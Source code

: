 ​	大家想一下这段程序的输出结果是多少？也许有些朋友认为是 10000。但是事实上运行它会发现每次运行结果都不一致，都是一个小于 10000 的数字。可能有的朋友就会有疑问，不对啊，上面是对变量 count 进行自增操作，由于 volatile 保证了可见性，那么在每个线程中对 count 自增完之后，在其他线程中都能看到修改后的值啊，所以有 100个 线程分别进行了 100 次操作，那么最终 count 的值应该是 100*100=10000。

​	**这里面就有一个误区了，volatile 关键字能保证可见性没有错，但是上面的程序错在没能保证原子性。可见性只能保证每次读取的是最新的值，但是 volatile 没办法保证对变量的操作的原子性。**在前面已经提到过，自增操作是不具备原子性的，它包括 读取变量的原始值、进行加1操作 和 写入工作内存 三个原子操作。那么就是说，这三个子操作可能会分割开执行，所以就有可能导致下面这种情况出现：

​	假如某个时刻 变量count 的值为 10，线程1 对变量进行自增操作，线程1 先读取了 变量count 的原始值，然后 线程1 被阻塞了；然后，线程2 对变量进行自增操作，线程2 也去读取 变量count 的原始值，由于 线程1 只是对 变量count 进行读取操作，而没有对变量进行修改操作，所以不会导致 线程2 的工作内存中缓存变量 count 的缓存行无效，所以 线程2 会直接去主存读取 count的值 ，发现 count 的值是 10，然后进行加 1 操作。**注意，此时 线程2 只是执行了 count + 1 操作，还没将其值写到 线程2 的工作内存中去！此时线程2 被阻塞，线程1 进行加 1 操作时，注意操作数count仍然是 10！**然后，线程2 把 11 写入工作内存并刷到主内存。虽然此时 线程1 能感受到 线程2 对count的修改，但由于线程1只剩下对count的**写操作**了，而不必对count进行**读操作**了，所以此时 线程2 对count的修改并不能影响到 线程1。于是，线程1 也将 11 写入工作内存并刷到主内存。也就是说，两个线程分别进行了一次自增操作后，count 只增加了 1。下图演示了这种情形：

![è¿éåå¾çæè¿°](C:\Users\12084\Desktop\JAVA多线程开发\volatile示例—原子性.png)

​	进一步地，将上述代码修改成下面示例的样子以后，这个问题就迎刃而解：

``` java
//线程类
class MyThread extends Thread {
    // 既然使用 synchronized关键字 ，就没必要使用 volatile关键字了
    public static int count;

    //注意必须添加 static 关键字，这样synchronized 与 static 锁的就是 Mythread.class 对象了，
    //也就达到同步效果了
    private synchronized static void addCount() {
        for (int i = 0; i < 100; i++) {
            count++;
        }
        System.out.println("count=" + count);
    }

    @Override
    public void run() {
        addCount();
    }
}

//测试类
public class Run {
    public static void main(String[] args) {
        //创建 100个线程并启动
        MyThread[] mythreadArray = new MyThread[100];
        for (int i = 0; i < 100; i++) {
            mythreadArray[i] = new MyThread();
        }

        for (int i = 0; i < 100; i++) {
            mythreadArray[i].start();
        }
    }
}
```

+++

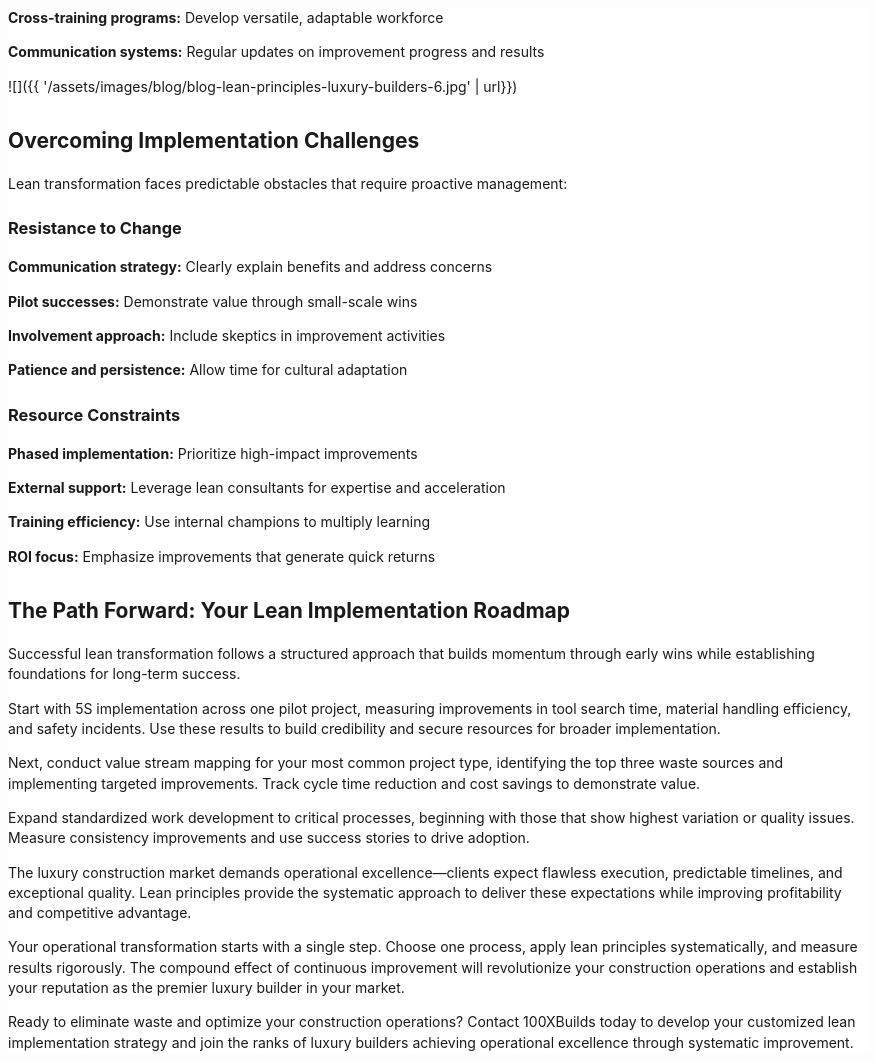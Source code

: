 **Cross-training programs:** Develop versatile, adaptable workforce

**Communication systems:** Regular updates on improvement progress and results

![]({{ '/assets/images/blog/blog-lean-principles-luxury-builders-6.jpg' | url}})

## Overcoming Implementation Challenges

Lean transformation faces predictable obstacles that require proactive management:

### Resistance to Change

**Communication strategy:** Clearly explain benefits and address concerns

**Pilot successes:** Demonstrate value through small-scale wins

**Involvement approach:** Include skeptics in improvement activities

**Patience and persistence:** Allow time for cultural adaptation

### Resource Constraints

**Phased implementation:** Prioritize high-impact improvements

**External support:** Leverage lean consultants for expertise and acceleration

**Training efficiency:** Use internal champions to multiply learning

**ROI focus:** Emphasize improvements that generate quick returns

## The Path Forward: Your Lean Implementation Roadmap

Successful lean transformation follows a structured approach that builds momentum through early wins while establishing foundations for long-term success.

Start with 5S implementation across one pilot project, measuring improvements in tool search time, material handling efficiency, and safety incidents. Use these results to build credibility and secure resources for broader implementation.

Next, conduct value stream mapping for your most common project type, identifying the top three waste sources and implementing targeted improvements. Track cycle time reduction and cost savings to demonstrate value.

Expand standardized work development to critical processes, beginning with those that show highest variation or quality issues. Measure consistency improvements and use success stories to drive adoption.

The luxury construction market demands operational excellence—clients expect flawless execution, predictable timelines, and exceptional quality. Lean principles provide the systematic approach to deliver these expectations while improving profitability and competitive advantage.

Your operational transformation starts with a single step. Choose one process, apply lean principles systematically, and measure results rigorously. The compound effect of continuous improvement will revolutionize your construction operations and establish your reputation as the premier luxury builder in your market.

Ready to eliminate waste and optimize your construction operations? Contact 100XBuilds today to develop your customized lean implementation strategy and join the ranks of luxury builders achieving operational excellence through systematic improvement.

+++

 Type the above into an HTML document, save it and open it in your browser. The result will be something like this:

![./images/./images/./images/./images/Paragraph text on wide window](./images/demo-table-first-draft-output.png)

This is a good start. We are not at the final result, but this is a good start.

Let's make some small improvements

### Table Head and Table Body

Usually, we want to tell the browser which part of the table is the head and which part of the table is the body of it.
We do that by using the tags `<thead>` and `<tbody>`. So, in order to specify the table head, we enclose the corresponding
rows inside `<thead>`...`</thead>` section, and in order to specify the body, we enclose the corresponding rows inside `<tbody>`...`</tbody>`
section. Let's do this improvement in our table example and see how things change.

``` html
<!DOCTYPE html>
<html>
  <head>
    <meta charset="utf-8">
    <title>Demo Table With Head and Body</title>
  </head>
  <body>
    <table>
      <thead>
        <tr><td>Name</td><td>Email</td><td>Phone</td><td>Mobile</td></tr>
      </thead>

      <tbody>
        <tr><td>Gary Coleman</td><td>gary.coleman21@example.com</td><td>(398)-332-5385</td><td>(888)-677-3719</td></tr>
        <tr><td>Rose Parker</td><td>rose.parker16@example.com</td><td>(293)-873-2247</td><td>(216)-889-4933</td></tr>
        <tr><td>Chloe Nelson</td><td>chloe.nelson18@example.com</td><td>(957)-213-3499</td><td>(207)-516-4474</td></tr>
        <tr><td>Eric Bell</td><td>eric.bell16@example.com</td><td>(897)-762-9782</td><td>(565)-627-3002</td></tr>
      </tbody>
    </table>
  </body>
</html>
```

+++

Copy out each line of the data above, exactly, if it lies between the line holding "## Overcoming Implementation Challenges" and the line holding "through small-scale wins", inclusive; copy no other line.

## Overcoming Implementation Challenges

Lean transformation faces predictable obstacles that require proactive management:

### Resistance to Change

**Communication strategy:** Clearly explain benefits and address concerns

**Pilot successes:** Demonstrate value through small-scale wins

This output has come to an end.